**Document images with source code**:

»»

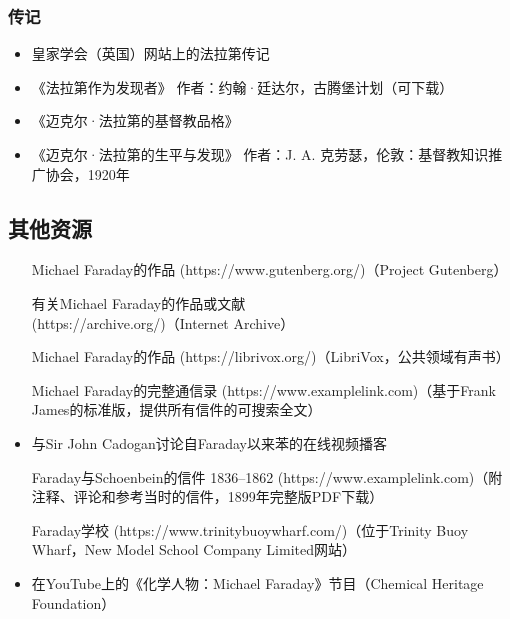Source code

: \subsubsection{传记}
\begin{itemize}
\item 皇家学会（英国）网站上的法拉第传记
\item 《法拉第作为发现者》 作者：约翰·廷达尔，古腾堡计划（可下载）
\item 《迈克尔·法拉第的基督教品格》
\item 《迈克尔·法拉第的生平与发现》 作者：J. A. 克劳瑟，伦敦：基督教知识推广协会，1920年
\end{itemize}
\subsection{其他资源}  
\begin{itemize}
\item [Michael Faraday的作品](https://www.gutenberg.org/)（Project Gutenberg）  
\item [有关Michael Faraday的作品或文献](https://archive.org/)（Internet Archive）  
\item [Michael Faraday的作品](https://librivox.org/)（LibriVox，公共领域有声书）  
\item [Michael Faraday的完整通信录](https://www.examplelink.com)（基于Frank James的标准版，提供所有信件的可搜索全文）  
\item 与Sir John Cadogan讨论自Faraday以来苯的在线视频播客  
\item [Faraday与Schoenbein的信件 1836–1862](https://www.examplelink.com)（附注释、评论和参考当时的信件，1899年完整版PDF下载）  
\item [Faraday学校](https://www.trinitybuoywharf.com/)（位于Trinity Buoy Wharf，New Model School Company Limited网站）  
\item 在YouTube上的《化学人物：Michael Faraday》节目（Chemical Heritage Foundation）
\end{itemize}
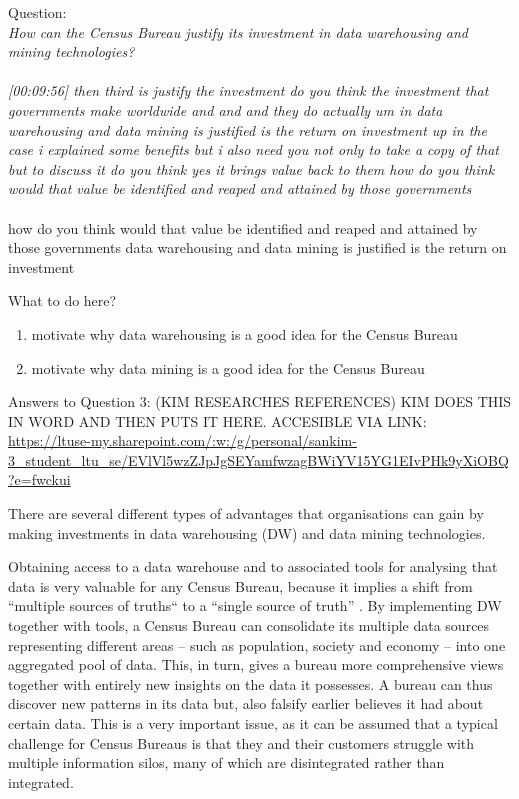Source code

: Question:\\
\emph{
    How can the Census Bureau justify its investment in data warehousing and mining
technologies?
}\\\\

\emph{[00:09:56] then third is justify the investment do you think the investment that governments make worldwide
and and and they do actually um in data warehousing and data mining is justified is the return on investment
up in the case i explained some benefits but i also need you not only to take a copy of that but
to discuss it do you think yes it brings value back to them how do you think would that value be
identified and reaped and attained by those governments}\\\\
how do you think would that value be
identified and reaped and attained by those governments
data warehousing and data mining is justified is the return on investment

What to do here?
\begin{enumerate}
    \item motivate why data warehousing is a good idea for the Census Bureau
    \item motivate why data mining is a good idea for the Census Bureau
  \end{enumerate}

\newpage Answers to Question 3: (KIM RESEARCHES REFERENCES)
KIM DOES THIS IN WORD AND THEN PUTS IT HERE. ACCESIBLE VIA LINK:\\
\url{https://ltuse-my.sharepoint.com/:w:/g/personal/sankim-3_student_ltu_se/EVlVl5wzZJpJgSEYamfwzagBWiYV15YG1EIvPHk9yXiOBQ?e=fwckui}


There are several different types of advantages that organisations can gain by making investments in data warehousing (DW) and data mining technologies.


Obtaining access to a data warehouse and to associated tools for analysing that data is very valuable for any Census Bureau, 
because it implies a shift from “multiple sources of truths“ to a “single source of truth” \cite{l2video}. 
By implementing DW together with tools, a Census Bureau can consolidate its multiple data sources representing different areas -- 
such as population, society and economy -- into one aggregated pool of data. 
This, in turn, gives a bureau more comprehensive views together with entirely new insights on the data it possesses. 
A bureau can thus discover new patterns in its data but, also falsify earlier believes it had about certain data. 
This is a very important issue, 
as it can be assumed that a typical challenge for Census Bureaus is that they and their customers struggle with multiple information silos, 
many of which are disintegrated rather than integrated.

««
»»

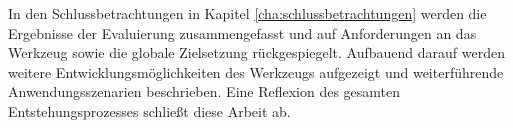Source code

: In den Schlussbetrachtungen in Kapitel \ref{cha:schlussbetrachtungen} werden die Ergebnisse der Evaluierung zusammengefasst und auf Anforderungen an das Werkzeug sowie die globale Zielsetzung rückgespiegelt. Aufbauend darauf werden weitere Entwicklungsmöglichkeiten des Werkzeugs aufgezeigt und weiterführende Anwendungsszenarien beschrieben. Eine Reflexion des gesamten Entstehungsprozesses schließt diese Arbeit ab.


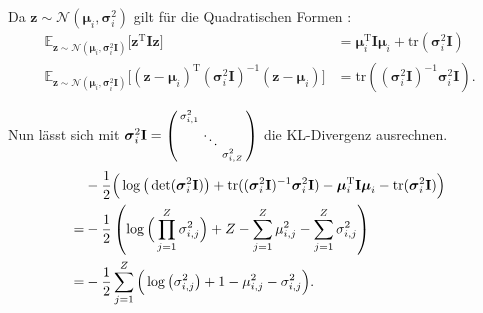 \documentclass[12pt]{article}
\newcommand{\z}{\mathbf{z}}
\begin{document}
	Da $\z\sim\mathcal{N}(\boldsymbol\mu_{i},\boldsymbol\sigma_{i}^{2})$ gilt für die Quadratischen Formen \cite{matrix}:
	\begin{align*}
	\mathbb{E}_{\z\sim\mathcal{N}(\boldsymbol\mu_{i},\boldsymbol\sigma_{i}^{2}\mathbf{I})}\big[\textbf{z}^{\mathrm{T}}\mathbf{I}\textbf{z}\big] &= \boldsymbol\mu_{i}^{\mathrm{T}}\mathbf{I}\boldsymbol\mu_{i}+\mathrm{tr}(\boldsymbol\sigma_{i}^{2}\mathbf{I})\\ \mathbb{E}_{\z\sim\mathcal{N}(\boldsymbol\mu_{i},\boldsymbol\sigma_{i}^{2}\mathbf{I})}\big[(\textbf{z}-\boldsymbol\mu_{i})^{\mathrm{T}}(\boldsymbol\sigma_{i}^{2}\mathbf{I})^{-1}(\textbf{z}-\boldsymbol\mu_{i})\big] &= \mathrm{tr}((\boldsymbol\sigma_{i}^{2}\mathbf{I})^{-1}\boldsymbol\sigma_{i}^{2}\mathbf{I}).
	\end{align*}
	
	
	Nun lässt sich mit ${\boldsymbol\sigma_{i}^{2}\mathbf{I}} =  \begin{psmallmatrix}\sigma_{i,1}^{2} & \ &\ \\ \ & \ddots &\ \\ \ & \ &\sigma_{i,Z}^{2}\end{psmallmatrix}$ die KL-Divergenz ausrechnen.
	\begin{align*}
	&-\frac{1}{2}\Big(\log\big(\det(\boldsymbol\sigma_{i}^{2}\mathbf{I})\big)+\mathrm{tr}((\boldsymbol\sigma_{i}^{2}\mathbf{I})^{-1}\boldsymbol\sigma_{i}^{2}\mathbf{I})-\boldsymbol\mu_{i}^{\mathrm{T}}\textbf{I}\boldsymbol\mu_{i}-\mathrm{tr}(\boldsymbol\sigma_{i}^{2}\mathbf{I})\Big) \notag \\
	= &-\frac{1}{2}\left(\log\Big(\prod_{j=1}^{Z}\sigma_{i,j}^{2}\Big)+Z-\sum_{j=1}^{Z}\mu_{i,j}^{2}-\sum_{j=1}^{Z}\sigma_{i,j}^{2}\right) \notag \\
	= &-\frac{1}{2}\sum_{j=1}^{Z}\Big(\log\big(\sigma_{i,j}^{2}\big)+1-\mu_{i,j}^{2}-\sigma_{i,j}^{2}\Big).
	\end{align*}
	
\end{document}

««

**PROBLEM**: Whenever a line of the data includes "together", copy that line.

**SOLVED EXERCISE**:
By implementing DW together with tools, a Census Bureau can consolidate its multiple data sources representing different areas -- 
This, in turn, gives a bureau more comprehensive views together with entirely new insights on the data it possesses. 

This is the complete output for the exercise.